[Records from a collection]
□ □ □ □ □ □ □

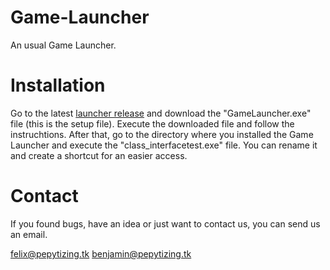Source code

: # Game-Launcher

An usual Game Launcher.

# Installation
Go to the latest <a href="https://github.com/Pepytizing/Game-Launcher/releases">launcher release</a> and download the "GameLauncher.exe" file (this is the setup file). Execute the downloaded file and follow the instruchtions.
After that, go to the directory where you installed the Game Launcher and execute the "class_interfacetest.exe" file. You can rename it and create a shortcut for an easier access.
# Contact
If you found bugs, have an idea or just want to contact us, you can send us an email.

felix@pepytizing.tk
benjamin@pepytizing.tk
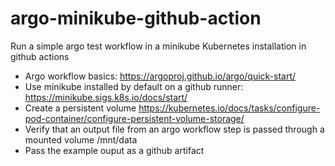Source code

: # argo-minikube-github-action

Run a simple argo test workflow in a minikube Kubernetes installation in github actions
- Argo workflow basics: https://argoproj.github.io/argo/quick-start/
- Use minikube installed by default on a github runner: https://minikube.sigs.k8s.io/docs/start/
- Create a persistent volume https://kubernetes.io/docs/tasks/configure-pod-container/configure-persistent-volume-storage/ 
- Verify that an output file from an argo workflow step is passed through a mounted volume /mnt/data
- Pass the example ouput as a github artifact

□ □ □ □ □ □ □

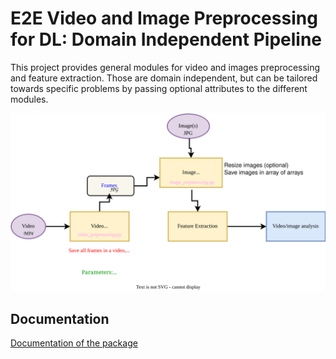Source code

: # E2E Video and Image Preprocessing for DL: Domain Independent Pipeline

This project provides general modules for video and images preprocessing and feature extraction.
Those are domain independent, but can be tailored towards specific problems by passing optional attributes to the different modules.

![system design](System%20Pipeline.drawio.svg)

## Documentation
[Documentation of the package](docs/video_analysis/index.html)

□ □ □ □ □ □ □

--- To do ---
If a line in the data contains the string "installed", copy it.

--- Answer space ---
After that, go to the directory where you installed the Game Launcher and execute the "class_interfacetest.exe" file. You can rename it and create a shortcut for an easier access.
- Use minikube installed by default on a github runner: https://minikube.sigs.k8s.io/docs/start/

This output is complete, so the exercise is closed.